● **Work task**: Drop the pictures from the entries below, then reproduce the rest exactly.

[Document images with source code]
»»
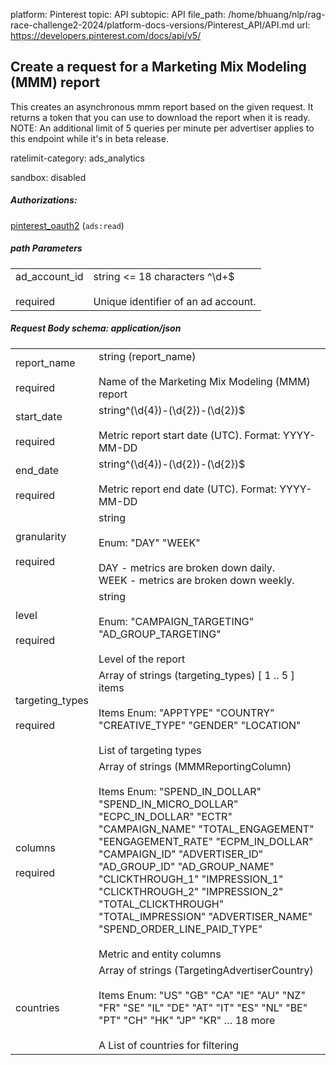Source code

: platform: Pinterest
topic: API
subtopic: API
file_path: /home/bhuang/nlp/rag-race-challenge2-2024/platform-docs-versions/Pinterest_API/API.md
url: https://developers.pinterest.com/docs/api/v5/


## [](#operation/analytics/create_mmm_report)Create a request for a Marketing Mix Modeling (MMM) report

This creates an asynchronous mmm report based on the given request. It returns a token that you can use to download the report when it is ready. NOTE: An additional limit of 5 queries per minute per advertiser applies to this endpoint while it's in beta release.

ratelimit-category: ads\_analytics

sandbox: disabled

##### Authorizations:

[pinterest\_oauth2](#section/Authentication/pinterest_oauth2) (`ads:read`)

##### path Parameters

|     |     |
| --- | --- |
| ad\_account\_id<br><br>required | string <= 18 characters ^\\d+$<br><br>Unique identifier of an ad account. |

##### Request Body schema: application/json

|     |     |
| --- | --- |
| report\_name<br><br>required | string (report\_name)<br><br>Name of the Marketing Mix Modeling (MMM) report |
| start\_date<br><br>required | string^(\\d{4})-(\\d{2})-(\\d{2})$<br><br>Metric report start date (UTC). Format: YYYY-MM-DD |
| end\_date<br><br>required | string^(\\d{4})-(\\d{2})-(\\d{2})$<br><br>Metric report end date (UTC). Format: YYYY-MM-DD |
| granularity<br><br>required | string<br><br>Enum: "DAY" "WEEK"<br><br>DAY - metrics are broken down daily.  <br>WEEK - metrics are broken down weekly. |
| level<br><br>required | string<br><br>Enum: "CAMPAIGN\_TARGETING" "AD\_GROUP\_TARGETING"<br><br>Level of the report |
| targeting\_types<br><br>required | Array of strings (targeting\_types) \[ 1 .. 5 \] items<br><br>Items Enum: "APPTYPE" "COUNTRY" "CREATIVE\_TYPE" "GENDER" "LOCATION"<br><br>List of targeting types |
| columns<br><br>required | Array of strings (MMMReportingColumn)<br><br>Items Enum: "SPEND\_IN\_DOLLAR" "SPEND\_IN\_MICRO\_DOLLAR" "ECPC\_IN\_DOLLAR" "ECTR" "CAMPAIGN\_NAME" "TOTAL\_ENGAGEMENT" "EENGAGEMENT\_RATE" "ECPM\_IN\_DOLLAR" "CAMPAIGN\_ID" "ADVERTISER\_ID" "AD\_GROUP\_ID" "AD\_GROUP\_NAME" "CLICKTHROUGH\_1" "IMPRESSION\_1" "CLICKTHROUGH\_2" "IMPRESSION\_2" "TOTAL\_CLICKTHROUGH" "TOTAL\_IMPRESSION" "ADVERTISER\_NAME" "SPEND\_ORDER\_LINE\_PAID\_TYPE"<br><br>Metric and entity columns |
| countries | Array of strings (TargetingAdvertiserCountry)<br><br>Items Enum: "US" "GB" "CA" "IE" "AU" "NZ" "FR" "SE" "IL" "DE" "AT" "IT" "ES" "NL" "BE" "PT" "CH" "HK" "JP" "KR" … 18 more<br><br>A List of countries for filtering |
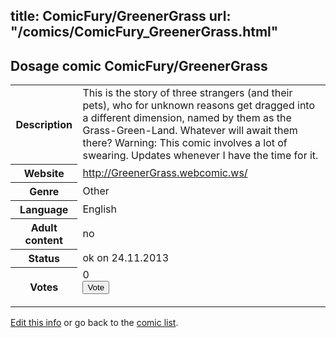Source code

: title: ComicFury/GreenerGrass
url: "/comics/ComicFury_GreenerGrass.html"
---
Dosage comic ComicFury/GreenerGrass
-----------------------------------------

<p id="msg"></p>
<script type="text/javascript">
if (window.location.search === '?edit_info_mail=sent_ok') {
  var elem = document.getElementById("msg");
  elem.innerHTML = 'Edited information sucessfully sent for review, which is usually done daily. Thanks!';
  elem.className = 'ok';
}
</script>
<table class="comicinfo">
<tr>
<th>Description</th><td>This is the story of three strangers (and their pets), who for unknown reasons get dragged into a different dimension, named by them as the Grass-Green-Land. Whatever will await them there? Warning: This comic involves a lot of swearing. Updates whenever I have the time for it.</td>
</tr>
<tr>
<th>Website</th><td><a href="http://GreenerGrass.webcomic.ws/">http://GreenerGrass.webcomic.ws/</a></td>
</tr>
<tr>
<th>Genre</th><td>Other</td>
</tr>
<tr>
<th>Language</th><td>English</td>
</tr>
<tr>
<th>Adult content</th><td>no</td>
</tr>
<tr>
<th>Status</th><td>ok on 24.11.2013</td>
</tr>
<tr>
<th>Votes</th><td>0
<form action="http://gaecounter.appspot.com/count/" method="POST">
<input name="name" type="hidden" value="ComicFury_GreenerGrass"/>
<input name="uid" type="hidden" id="voteuid" value=""/>
<input type="submit" value="Vote"/>
</form>
</td>
</tr>
</table>
<script type="text/javascript">
var ua = navigator.userAgent;
document.getElementById("voteuid").value = ua.replace(/[^a-zA-Z0-9\._:]/g , "_");;
</script>

[Edit this info](ComicFury_GreenerGrass_edit.html) or go back to the [comic list](../comic-index.html).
««
● **Answer area**:
Source code

: platform: Pinterest
topic: API
subtopic: API
file_path: /home/bhuang/nlp/rag-race-challenge2-2024/platform-docs-versions/Pinterest_API/API.md
url: https://developers.pinterest.com/docs/api/v5/


## [](#operation/analytics/create_mmm_report)Create a request for a Marketing Mix Modeling (MMM) report

This creates an asynchronous mmm report based on the given request. It returns a token that you can use to download the report when it is ready. NOTE: An additional limit of 5 queries per minute per advertiser applies to this endpoint while it's in beta release.

ratelimit-category: ads\_analytics

sandbox: disabled

##### Authorizations:

[pinterest\_oauth2](#section/Authentication/pinterest_oauth2) (`ads:read`)

##### path Parameters

|     |     |
| --- | --- |
| ad\_account\_id<br><br>required | string <= 18 characters ^\\d+$<br><br>Unique identifier of an ad account. |

##### Request Body schema: application/json

|     |     |
| --- | --- |
| report\_name<br><br>required | string (report\_name)<br><br>Name of the Marketing Mix Modeling (MMM) report |
| start\_date<br><br>required | string^(\\d{4})-(\\d{2})-(\\d{2})$<br><br>Metric report start date (UTC). Format: YYYY-MM-DD |
| end\_date<br><br>required | string^(\\d{4})-(\\d{2})-(\\d{2})$<br><br>Metric report end date (UTC). Format: YYYY-MM-DD |
| granularity<br><br>required | string<br><br>Enum: "DAY" "WEEK"<br><br>DAY - metrics are broken down daily.  <br>WEEK - metrics are broken down weekly. |
| level<br><br>required | string<br><br>Enum: "CAMPAIGN\_TARGETING" "AD\_GROUP\_TARGETING"<br><br>Level of the report |
| targeting\_types<br><br>required | Array of strings (targeting\_types) \[ 1 .. 5 \] items<br><br>Items Enum: "APPTYPE" "COUNTRY" "CREATIVE\_TYPE" "GENDER" "LOCATION"<br><br>List of targeting types |
| columns<br><br>required | Array of strings (MMMReportingColumn)<br><br>Items Enum: "SPEND\_IN\_DOLLAR" "SPEND\_IN\_MICRO\_DOLLAR" "ECPC\_IN\_DOLLAR" "ECTR" "CAMPAIGN\_NAME" "TOTAL\_ENGAGEMENT" "EENGAGEMENT\_RATE" "ECPM\_IN\_DOLLAR" "CAMPAIGN\_ID" "ADVERTISER\_ID" "AD\_GROUP\_ID" "AD\_GROUP\_NAME" "CLICKTHROUGH\_1" "IMPRESSION\_1" "CLICKTHROUGH\_2" "IMPRESSION\_2" "TOTAL\_CLICKTHROUGH" "TOTAL\_IMPRESSION" "ADVERTISER\_NAME" "SPEND\_ORDER\_LINE\_PAID\_TYPE"<br><br>Metric and entity columns |
| countries | Array of strings (TargetingAdvertiserCountry)<br><br>Items Enum: "US" "GB" "CA" "IE" "AU" "NZ" "FR" "SE" "IL" "DE" "AT" "IT" "ES" "NL" "BE" "PT" "CH" "HK" "JP" "KR" … 18 more<br><br>A List of countries for filtering |
Source code

: title: ComicFury/GreenerGrass
url: "/comics/ComicFury_GreenerGrass.html"
---
Dosage comic ComicFury/GreenerGrass
-----------------------------------------

<p id="msg"></p>
<script type="text/javascript">
if (window.location.search === '?edit_info_mail=sent_ok') {
  var elem = document.getElementById("msg");
  elem.innerHTML = 'Edited information sucessfully sent for review, which is usually done daily. Thanks!';
  elem.className = 'ok';
}
</script>
<table class="comicinfo">
<tr>
<th>Description</th><td>This is the story of three strangers (and their pets), who for unknown reasons get dragged into a different dimension, named by them as the Grass-Green-Land. Whatever will await them there? Warning: This comic involves a lot of swearing. Updates whenever I have the time for it.</td>
</tr>
<tr>
<th>Website</th><td><a href="http://GreenerGrass.webcomic.ws/">http://GreenerGrass.webcomic.ws/</a></td>
</tr>
<tr>
<th>Genre</th><td>Other</td>
</tr>
<tr>
<th>Language</th><td>English</td>
</tr>
<tr>
<th>Adult content</th><td>no</td>
</tr>
<tr>
<th>Status</th><td>ok on 24.11.2013</td>
</tr>
<tr>
<th>Votes</th><td>0
<form action="http://gaecounter.appspot.com/count/" method="POST">
<input name="name" type="hidden" value="ComicFury_GreenerGrass"/>
<input name="uid" type="hidden" id="voteuid" value=""/>
<input type="submit" value="Vote"/>
</form>
</td>
</tr>
</table>
<script type="text/javascript">
var ua = navigator.userAgent;
document.getElementById("voteuid").value = ua.replace(/[^a-zA-Z0-9\._:]/g , "_");;
</script>

[Edit this info](ComicFury_GreenerGrass_edit.html) or go back to the [comic list](../comic-index.html).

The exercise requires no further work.